[About this exercise]: Among the entries, which lines carry the string "있습니다"? Copy every one.

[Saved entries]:
——————

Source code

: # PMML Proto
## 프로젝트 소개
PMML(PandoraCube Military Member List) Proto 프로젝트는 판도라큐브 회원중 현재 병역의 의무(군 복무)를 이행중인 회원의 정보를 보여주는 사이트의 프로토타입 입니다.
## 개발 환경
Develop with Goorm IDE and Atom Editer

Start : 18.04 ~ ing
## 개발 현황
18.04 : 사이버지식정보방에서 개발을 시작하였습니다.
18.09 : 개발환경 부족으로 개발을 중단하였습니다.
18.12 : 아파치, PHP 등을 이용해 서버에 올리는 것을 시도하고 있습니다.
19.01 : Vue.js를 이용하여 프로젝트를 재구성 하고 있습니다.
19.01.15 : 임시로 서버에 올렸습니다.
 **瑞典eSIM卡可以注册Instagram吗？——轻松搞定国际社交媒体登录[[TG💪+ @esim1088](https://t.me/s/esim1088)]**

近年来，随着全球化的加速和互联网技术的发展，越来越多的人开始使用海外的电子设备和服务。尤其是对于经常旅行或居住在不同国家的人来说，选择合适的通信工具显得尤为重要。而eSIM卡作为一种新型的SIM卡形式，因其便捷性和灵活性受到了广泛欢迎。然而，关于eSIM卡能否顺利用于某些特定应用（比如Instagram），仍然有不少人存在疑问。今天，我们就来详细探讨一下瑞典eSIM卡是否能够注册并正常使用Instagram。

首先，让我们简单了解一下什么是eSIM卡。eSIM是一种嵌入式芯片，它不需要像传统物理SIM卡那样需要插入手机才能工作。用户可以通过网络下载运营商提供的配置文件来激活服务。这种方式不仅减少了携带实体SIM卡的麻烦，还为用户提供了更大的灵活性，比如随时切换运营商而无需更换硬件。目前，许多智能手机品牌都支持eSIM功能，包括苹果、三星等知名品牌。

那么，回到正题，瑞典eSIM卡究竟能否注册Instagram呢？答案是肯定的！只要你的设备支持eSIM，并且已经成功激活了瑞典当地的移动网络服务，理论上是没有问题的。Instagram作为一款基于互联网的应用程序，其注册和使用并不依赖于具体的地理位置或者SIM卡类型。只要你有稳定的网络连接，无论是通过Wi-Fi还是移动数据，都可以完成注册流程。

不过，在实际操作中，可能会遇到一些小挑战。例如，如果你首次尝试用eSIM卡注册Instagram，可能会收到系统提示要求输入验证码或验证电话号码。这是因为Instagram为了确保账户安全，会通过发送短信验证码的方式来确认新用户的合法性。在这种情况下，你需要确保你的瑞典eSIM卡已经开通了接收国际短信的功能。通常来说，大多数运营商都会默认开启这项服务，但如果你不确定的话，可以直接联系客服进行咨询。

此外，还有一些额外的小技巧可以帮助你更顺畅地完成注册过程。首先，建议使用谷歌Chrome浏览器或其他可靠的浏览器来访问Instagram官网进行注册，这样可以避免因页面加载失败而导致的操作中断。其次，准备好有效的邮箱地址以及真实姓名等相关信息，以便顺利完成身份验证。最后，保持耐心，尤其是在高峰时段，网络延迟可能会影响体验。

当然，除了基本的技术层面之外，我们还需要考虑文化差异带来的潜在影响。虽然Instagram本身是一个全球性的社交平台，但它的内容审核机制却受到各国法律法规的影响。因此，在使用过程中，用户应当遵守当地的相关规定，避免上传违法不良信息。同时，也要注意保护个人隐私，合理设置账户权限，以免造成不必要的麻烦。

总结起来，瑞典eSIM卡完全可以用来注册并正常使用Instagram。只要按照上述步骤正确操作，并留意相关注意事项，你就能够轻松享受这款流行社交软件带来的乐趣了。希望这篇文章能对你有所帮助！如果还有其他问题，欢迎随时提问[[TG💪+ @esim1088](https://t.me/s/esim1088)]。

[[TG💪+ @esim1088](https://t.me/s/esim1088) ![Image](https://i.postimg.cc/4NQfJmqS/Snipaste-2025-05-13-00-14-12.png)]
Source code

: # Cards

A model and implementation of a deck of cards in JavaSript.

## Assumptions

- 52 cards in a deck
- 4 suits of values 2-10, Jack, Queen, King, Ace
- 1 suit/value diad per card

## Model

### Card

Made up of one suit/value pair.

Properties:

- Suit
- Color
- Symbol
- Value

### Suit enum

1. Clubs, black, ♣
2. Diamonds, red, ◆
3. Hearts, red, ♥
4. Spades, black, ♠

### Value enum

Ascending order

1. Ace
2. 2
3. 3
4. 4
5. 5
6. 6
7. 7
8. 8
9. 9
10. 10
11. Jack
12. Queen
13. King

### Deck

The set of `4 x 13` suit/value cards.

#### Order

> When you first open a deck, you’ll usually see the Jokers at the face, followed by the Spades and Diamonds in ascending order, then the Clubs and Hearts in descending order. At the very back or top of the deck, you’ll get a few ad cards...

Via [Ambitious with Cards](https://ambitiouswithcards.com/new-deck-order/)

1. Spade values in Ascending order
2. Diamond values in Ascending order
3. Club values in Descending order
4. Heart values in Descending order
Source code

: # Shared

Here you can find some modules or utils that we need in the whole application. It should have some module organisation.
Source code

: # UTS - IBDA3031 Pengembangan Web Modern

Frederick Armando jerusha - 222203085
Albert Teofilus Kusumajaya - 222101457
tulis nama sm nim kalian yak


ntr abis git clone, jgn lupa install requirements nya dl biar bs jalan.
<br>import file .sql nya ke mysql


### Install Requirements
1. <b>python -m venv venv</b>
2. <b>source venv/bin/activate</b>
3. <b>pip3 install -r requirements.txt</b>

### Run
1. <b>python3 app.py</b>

——————

[Solution below]:
18.12 : 아파치, PHP 등을 이용해 서버에 올리는 것을 시도하고 있습니다.
19.01 : Vue.js를 이용하여 프로젝트를 재구성 하고 있습니다.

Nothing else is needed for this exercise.